From Plastic to Power
By turning waste into oil, Priyanka Bakaya and PK Clean work to make landfills obsolete.
Countless bottles, bags and other plastic trash clog landfills around the world—but what if that same material could be chemically transformed from refuse to resource? Such are the goals of PK Clean, a groundbreaking company that transmutes plastic from troublesome trash into clean, energy-rich oil.
American entrepreneur and scientist Priyanka Bakaya co-founded the award-winning venture in 2009. “Plastic is one of the worst types of waste because it can take centuries to decompose, and it’s such a pity that we keep putting billions of tons of it in landfills,” she says. “Plastic is manufactured from oil and, because of that, it has a very high energy value. Our hope with PK Clean is to turn waste plastic back into oil, so it can be used as energy and be less polluting.”
Bakaya first discovered the concept of plastic-to-oil transformation as a child in Melbourne, Australia, thanks to a close family friend named Percy Kean. “Percy was an inventor who had never married and had no children, and he was almost like another grandfather to me,” recalls Bakaya. “His house was a gigantic chemistry laboratory. I remember watching him light oil with a match, oil that he said he had created from waste materials. As a kid, I was very impressed by him.”
Kean died in 2007 at the age of 95, having never commercialized the technology that he had invented, or tested it on a large scale. Thanks to copious notes left by the inventor, however, Bakaya was able to pick up where he left off. “When Percy passed away, I was working as an energy analyst in New York,” says Bakaya. “I was seeing prices of oil go up, and also a rise in this thing called ‘alternative energy,’ ” she continues with a laugh. “It made me think of Percy. He had worked on a number of clean energy technologies and this one seemed to make the most sense as far as commercial readiness” was concerned.
With that technology at the core, Bakaya developed the idea that would become PK Clean (named in Kean’s honor) while studying energy as a graduate student at Massachusetts Institute of Technology. Currently, the company operates out of Salt Lake City, Utah, and plans to sell self-contained, automated, plastic-processing units to recyclers throughout the United States by the end of the year. PK Clean ran a pilot program in India in 2010 and Bakaya hopes to expand operations around the globe within the decade.
The company has won several awards, including the MIT Clean Energy Prize, 2011, in the Clean Non-Renewables category.
Bakaya couldn’t have built PK Clean without teamwork and she recommends strategic collaboration to anyone following in her footsteps. “Creating and commercializing a new technology is a very tough and long process,” she says. “It’s important to have colleagues to help you connect all of the dots.”

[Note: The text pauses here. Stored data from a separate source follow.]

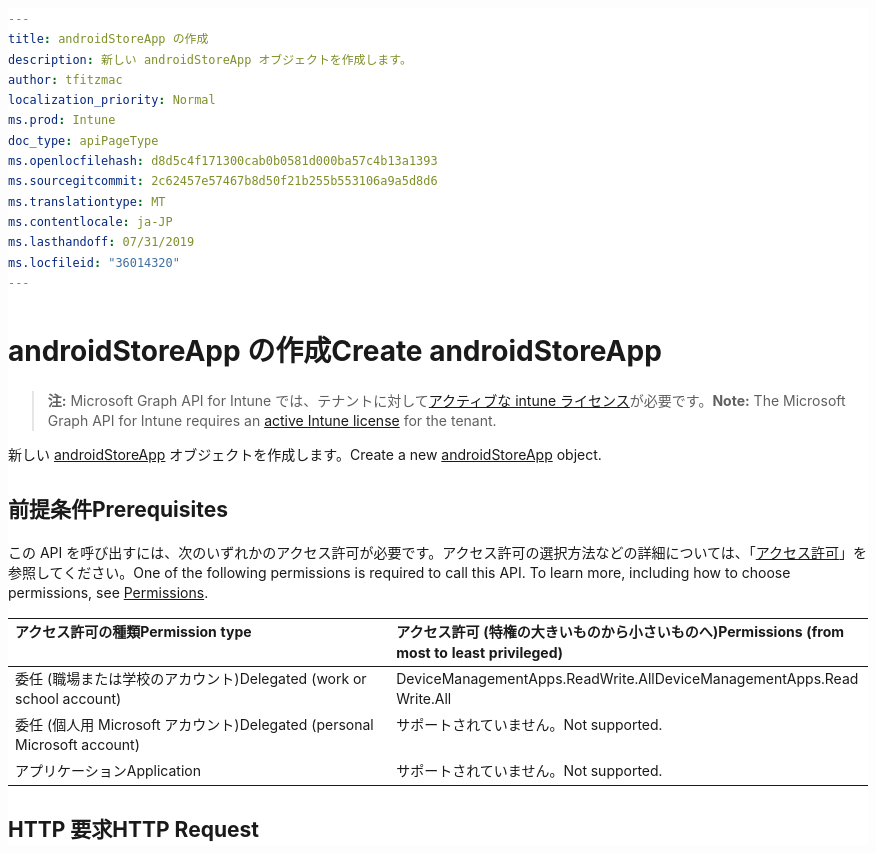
```yaml
---
title: androidStoreApp の作成
description: 新しい androidStoreApp オブジェクトを作成します。
author: tfitzmac
localization_priority: Normal
ms.prod: Intune
doc_type: apiPageType
ms.openlocfilehash: d8d5c4f171300cab0b0581d000ba57c4b13a1393
ms.sourcegitcommit: 2c62457e57467b8d50f21b255b553106a9a5d8d6
ms.translationtype: MT
ms.contentlocale: ja-JP
ms.lasthandoff: 07/31/2019
ms.locfileid: "36014320"
---
```

# <a name="create-androidstoreapp"></a><span data-ttu-id="5c969-103">androidStoreApp の作成</span><span class="sxs-lookup"><span data-stu-id="5c969-103">Create androidStoreApp</span></span>

> <span data-ttu-id="5c969-104">**注:** Microsoft Graph API for Intune では、テナントに対して[アクティブな intune ライセンス](https://go.microsoft.com/fwlink/?linkid=839381)が必要です。</span><span class="sxs-lookup"><span data-stu-id="5c969-104">**Note:** The Microsoft Graph API for Intune requires an [active Intune license](https://go.microsoft.com/fwlink/?linkid=839381) for the tenant.</span></span>

<span data-ttu-id="5c969-105">新しい [androidStoreApp](../resources/intune-apps-androidstoreapp.md) オブジェクトを作成します。</span><span class="sxs-lookup"><span data-stu-id="5c969-105">Create a new [androidStoreApp](../resources/intune-apps-androidstoreapp.md) object.</span></span>

## <a name="prerequisites"></a><span data-ttu-id="5c969-106">前提条件</span><span class="sxs-lookup"><span data-stu-id="5c969-106">Prerequisites</span></span>
<span data-ttu-id="5c969-p101">この API を呼び出すには、次のいずれかのアクセス許可が必要です。アクセス許可の選択方法などの詳細については、「[アクセス許可](/graph/permissions-reference)」を参照してください。</span><span class="sxs-lookup"><span data-stu-id="5c969-p101">One of the following permissions is required to call this API. To learn more, including how to choose permissions, see [Permissions](/graph/permissions-reference).</span></span>

|<span data-ttu-id="5c969-109">アクセス許可の種類</span><span class="sxs-lookup"><span data-stu-id="5c969-109">Permission type</span></span>|<span data-ttu-id="5c969-110">アクセス許可 (特権の大きいものから小さいものへ)</span><span class="sxs-lookup"><span data-stu-id="5c969-110">Permissions (from most to least privileged)</span></span>|
|:---|:---|
|<span data-ttu-id="5c969-111">委任 (職場または学校のアカウント)</span><span class="sxs-lookup"><span data-stu-id="5c969-111">Delegated (work or school account)</span></span>|<span data-ttu-id="5c969-112">DeviceManagementApps.ReadWrite.All</span><span class="sxs-lookup"><span data-stu-id="5c969-112">DeviceManagementApps.ReadWrite.All</span></span>|
|<span data-ttu-id="5c969-113">委任 (個人用 Microsoft アカウント)</span><span class="sxs-lookup"><span data-stu-id="5c969-113">Delegated (personal Microsoft account)</span></span>|<span data-ttu-id="5c969-114">サポートされていません。</span><span class="sxs-lookup"><span data-stu-id="5c969-114">Not supported.</span></span>|
|<span data-ttu-id="5c969-115">アプリケーション</span><span class="sxs-lookup"><span data-stu-id="5c969-115">Application</span></span>|<span data-ttu-id="5c969-116">サポートされていません。</span><span class="sxs-lookup"><span data-stu-id="5c969-116">Not supported.</span></span>|

## <a name="http-request"></a><span data-ttu-id="5c969-117">HTTP 要求</span><span class="sxs-lookup"><span data-stu-id="5c969-117">HTTP Request</span></span>
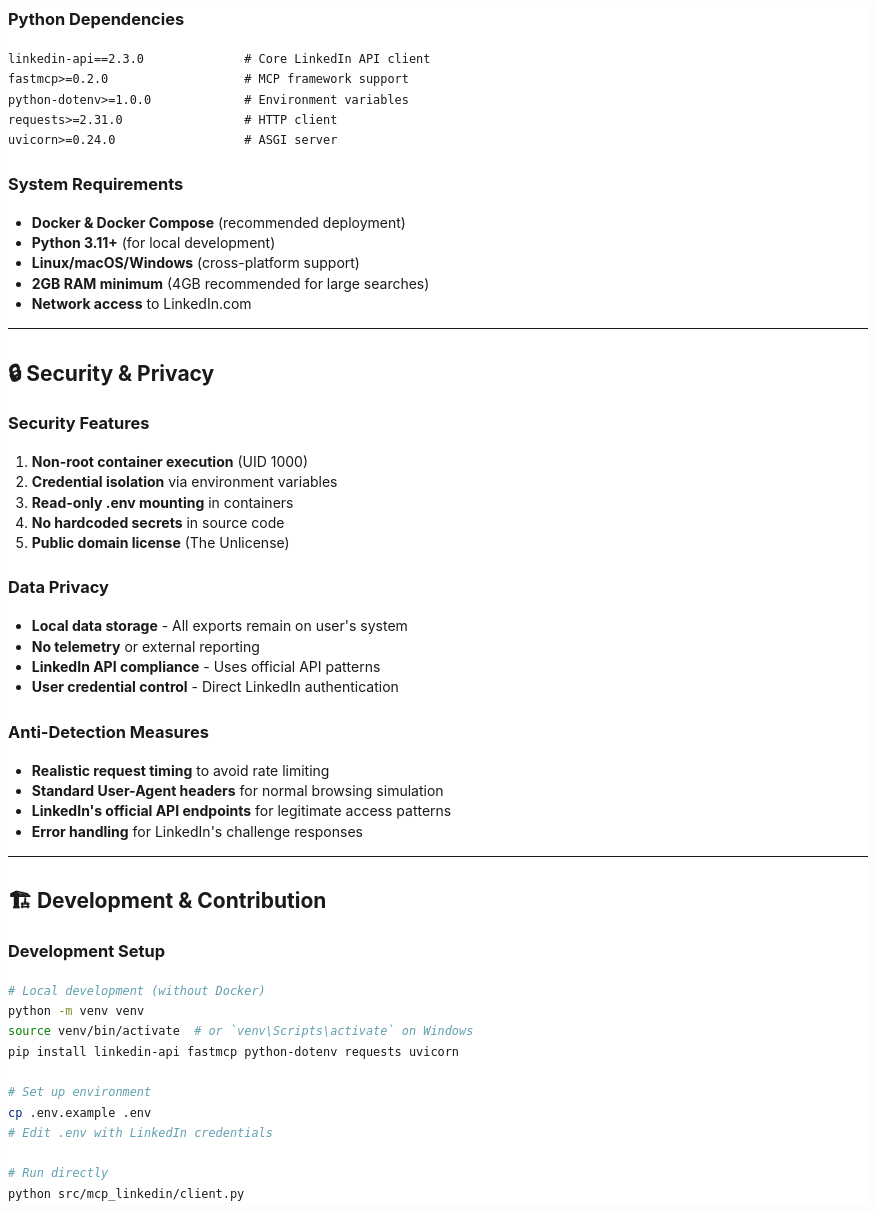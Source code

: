 ### Python Dependencies
```
linkedin-api==2.3.0              # Core LinkedIn API client
fastmcp>=0.2.0                   # MCP framework support
python-dotenv>=1.0.0             # Environment variables
requests>=2.31.0                 # HTTP client
uvicorn>=0.24.0                  # ASGI server
```

### System Requirements
- **Docker & Docker Compose** (recommended deployment)
- **Python 3.11+** (for local development)
- **Linux/macOS/Windows** (cross-platform support)
- **2GB RAM minimum** (4GB recommended for large searches)
- **Network access** to LinkedIn.com

---

## 🔒 Security & Privacy

### Security Features
1. **Non-root container execution** (UID 1000)
2. **Credential isolation** via environment variables
3. **Read-only .env mounting** in containers
4. **No hardcoded secrets** in source code
5. **Public domain license** (The Unlicense)

### Data Privacy
- **Local data storage** - All exports remain on user's system
- **No telemetry** or external reporting
- **LinkedIn API compliance** - Uses official API patterns
- **User credential control** - Direct LinkedIn authentication

### Anti-Detection Measures
- **Realistic request timing** to avoid rate limiting
- **Standard User-Agent headers** for normal browsing simulation
- **LinkedIn's official API endpoints** for legitimate access patterns
- **Error handling** for LinkedIn's challenge responses

---

## 🏗️ Development & Contribution

### Development Setup
```bash
# Local development (without Docker)
python -m venv venv
source venv/bin/activate  # or `venv\Scripts\activate` on Windows
pip install linkedin-api fastmcp python-dotenv requests uvicorn

# Set up environment
cp .env.example .env
# Edit .env with LinkedIn credentials

# Run directly
python src/mcp_linkedin/client.py
```
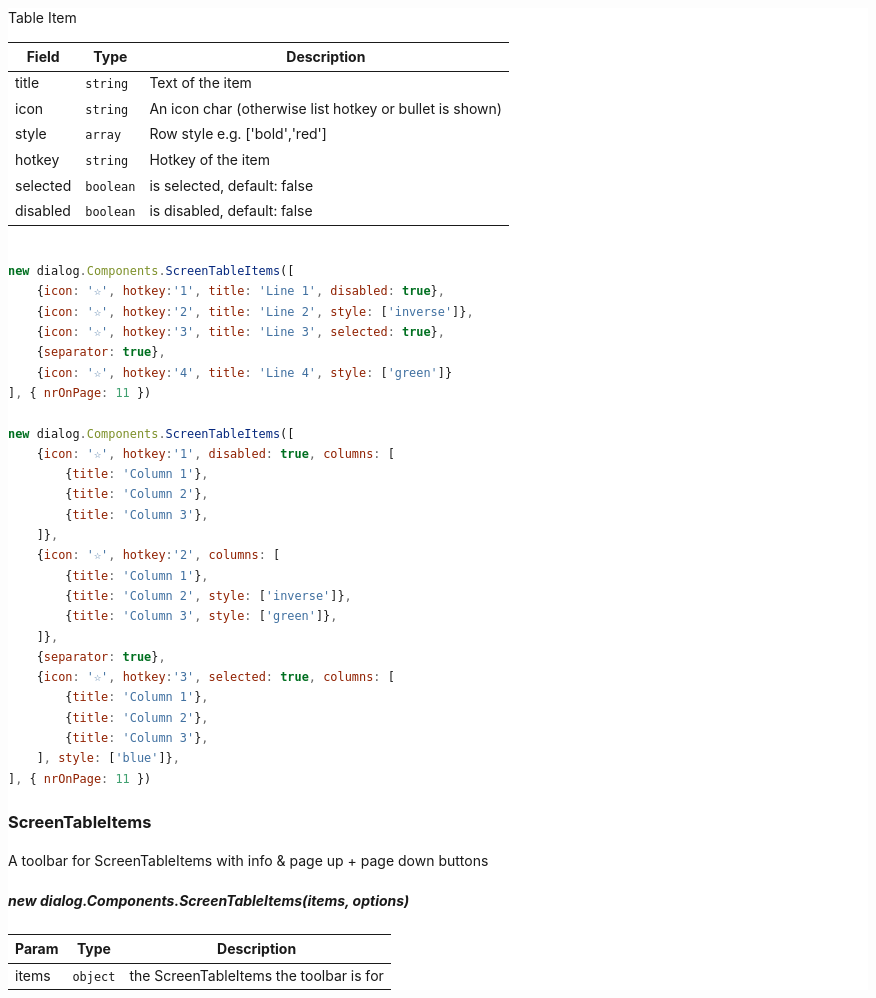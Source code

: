 Table Item

| Field | Type | Description |
| --- | --- | --- |
| title | <code>string</code> | Text of the item |
| icon | <code>string</code> | An icon char (otherwise list hotkey or bullet is shown) |
| style | <code>array</code> | Row style e.g. ['bold','red'] |
| hotkey | <code>string</code> | Hotkey of the item |
| selected | <code>boolean</code> | is selected, default: false |
| disabled | <code>boolean</code> | is disabled, default: false |

```javascript

new dialog.Components.ScreenTableItems([
	{icon: '☆', hotkey:'1', title: 'Line 1', disabled: true},
	{icon: '☆', hotkey:'2', title: 'Line 2', style: ['inverse']},
	{icon: '☆', hotkey:'3', title: 'Line 3', selected: true},
	{separator: true},
	{icon: '☆', hotkey:'4', title: 'Line 4', style: ['green']}
], { nrOnPage: 11 })

new dialog.Components.ScreenTableItems([
	{icon: '☆', hotkey:'1', disabled: true, columns: [
	    {title: 'Column 1'},
	    {title: 'Column 2'},
	    {title: 'Column 3'},
	]},
	{icon: '☆', hotkey:'2', columns: [
	    {title: 'Column 1'},
	    {title: 'Column 2', style: ['inverse']},
	    {title: 'Column 3', style: ['green']},
	]},
	{separator: true},
	{icon: '☆', hotkey:'3', selected: true, columns: [
	    {title: 'Column 1'},
	    {title: 'Column 2'},
	    {title: 'Column 3'},
	], style: ['blue']},
], { nrOnPage: 11 })
```


### ScreenTableItems
A toolbar for ScreenTableItems with info & page up + page down buttons

##### new dialog.Components.ScreenTableItems(items, options)

| Param | Type | Description |
| --- | --- | --- |
| items | <code>object</code> |the ScreenTableItems the toolbar is for |
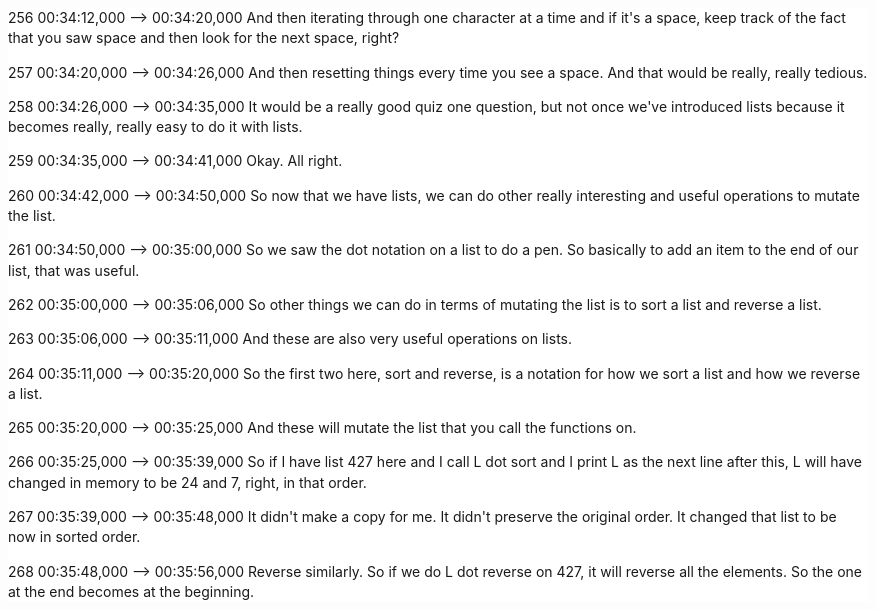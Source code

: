 256
00:34:12,000 --> 00:34:20,000
And then iterating through one character at a time and if it's a space, keep track of the fact that you saw space and then look for the next space, right?

257
00:34:20,000 --> 00:34:26,000
And then resetting things every time you see a space. And that would be really, really tedious.

258
00:34:26,000 --> 00:34:35,000
It would be a really good quiz one question, but not once we've introduced lists because it becomes really, really easy to do it with lists.

259
00:34:35,000 --> 00:34:41,000
Okay. All right.

260
00:34:42,000 --> 00:34:50,000
So now that we have lists, we can do other really interesting and useful operations to mutate the list.

261
00:34:50,000 --> 00:35:00,000
So we saw the dot notation on a list to do a pen. So basically to add an item to the end of our list, that was useful.

262
00:35:00,000 --> 00:35:06,000
So other things we can do in terms of mutating the list is to sort a list and reverse a list.

263
00:35:06,000 --> 00:35:11,000
And these are also very useful operations on lists.

264
00:35:11,000 --> 00:35:20,000
So the first two here, sort and reverse, is a notation for how we sort a list and how we reverse a list.

265
00:35:20,000 --> 00:35:25,000
And these will mutate the list that you call the functions on.

266
00:35:25,000 --> 00:35:39,000
So if I have list 427 here and I call L dot sort and I print L as the next line after this, L will have changed in memory to be 24 and 7, right, in that order.

267
00:35:39,000 --> 00:35:48,000
It didn't make a copy for me. It didn't preserve the original order. It changed that list to be now in sorted order.

268
00:35:48,000 --> 00:35:56,000
Reverse similarly. So if we do L dot reverse on 427, it will reverse all the elements. So the one at the end becomes at the beginning.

At PK Clean, Bakaya collaborates daily with co-workers who specialize in chemistry, engineering, business and beyond. “If you want to make something like this happen and make it commercial, you have to find others who share your same goals and dreams,” she says. “Take the time to build a team that can come together to make it a reality.”
Michael Gallant is the founder and chief executive officer of Gallant Music. He lives in New York City.
Chemistry in Action
The transformation of plastic to oil may sound like modern-day alchemy, but the scientific process behind PK Clean’s patented technique is anything but magic. “Plastic is made up of millions of carbon molecules lined up,” describes Bakaya. “What our process does is break up those long chains into much shorter chains, similar to the oil from which the plastic originally came. Diesel fuel, for example, is made up of just 12 to 20 carbon molecules linked together.”
Though the exact details of PK Clean’s process are kept secret, Bakaya says that a combination of heat and a catalyst—an additional chemical or set of chemicals to get the transformation started—are key ingredients. “Seventy-five percent of what you get at the end of the process is very clean, contaminant-free oil,” she describes. “About 20 percent is natural gas, which we cycle back into the system to provide heat, and about 5 percent is residue, which mostly comes from things like labels on the bottles we process. When it comes to creating high-energy oil, that’s a very high recovery rate.” — M.G.